■ **WHAT TO PRODUCE**:
Report every line of the entries that contains the word "enter".

START RECORDS SUPPLIED

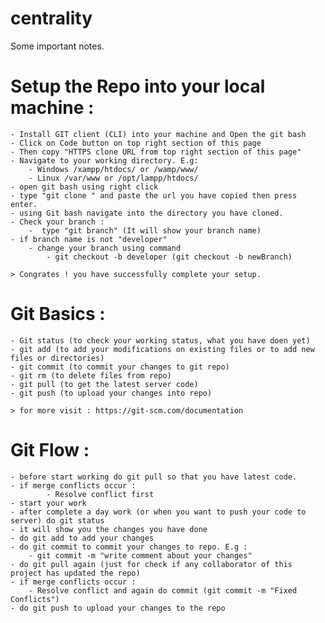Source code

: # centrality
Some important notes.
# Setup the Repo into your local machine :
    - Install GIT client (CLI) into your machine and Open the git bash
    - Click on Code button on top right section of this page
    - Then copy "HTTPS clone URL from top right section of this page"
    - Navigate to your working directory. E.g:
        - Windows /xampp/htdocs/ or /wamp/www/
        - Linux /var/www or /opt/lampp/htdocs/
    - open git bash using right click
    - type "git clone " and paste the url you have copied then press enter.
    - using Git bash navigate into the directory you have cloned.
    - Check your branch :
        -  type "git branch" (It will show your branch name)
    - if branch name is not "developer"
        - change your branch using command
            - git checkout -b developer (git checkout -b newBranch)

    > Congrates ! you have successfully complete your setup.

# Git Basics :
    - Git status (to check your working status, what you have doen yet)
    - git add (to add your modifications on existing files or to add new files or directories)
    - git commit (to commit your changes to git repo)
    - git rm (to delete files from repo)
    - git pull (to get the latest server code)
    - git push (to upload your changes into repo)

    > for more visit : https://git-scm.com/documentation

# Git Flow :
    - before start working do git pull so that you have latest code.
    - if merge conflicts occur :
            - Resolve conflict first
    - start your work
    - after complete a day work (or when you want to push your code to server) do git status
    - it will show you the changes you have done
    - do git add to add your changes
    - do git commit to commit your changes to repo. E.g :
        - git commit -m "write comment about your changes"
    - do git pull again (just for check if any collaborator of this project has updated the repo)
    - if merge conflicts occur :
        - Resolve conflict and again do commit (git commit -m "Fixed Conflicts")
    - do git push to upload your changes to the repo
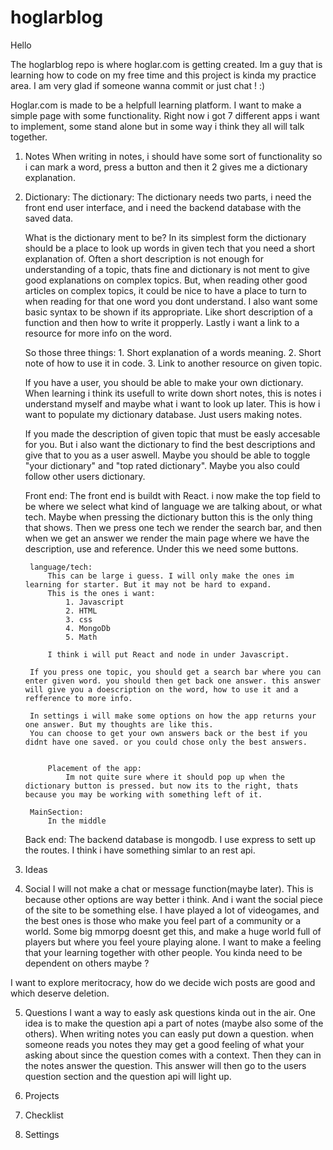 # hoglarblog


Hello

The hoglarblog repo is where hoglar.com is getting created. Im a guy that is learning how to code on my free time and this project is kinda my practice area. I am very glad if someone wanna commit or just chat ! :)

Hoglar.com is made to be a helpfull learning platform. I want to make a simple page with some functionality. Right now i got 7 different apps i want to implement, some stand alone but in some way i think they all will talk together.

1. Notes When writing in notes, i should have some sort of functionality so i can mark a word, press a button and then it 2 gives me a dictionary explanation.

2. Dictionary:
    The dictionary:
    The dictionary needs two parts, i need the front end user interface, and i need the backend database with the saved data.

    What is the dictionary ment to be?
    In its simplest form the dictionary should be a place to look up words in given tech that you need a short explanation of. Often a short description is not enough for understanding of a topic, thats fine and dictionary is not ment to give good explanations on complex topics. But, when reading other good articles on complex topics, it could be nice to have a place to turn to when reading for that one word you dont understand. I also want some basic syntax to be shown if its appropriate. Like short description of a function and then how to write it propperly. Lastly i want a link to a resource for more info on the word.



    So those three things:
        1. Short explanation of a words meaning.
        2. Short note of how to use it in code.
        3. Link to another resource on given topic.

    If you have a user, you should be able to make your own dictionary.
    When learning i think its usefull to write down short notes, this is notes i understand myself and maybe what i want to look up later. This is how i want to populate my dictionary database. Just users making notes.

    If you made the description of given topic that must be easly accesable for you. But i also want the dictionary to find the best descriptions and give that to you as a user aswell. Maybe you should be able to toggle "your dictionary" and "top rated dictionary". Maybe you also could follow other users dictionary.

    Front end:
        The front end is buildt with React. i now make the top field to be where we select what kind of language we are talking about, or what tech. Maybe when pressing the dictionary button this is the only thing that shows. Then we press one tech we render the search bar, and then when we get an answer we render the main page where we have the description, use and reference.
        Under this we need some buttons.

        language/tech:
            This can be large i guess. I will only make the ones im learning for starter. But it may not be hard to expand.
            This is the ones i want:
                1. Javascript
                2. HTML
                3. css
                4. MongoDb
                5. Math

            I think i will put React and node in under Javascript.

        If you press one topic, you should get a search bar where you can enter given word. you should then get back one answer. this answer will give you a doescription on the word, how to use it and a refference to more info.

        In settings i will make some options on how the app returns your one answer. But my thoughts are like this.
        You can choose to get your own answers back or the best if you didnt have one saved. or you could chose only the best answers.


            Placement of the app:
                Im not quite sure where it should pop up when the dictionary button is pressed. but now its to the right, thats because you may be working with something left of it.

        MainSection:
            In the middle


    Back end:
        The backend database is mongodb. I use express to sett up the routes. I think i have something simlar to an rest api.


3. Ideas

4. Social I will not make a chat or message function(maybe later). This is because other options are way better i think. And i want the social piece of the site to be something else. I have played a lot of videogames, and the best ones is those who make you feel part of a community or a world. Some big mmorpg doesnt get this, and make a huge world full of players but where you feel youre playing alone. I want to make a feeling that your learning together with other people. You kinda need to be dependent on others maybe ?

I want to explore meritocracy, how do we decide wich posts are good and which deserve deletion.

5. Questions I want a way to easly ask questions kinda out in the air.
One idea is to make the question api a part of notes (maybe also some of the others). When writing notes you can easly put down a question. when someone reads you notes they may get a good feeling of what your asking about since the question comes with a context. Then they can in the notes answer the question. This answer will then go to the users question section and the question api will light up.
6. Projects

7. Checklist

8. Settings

END RECORDS SUPPLIED

■ **REPLY TO THE EXERCISE**:
    - type "git clone " and paste the url you have copied then press enter.
        If you press one topic, you should get a search bar where you can enter given word. you should then get back one answer. this answer will give you a doescription on the word, how to use it and a refference to more info.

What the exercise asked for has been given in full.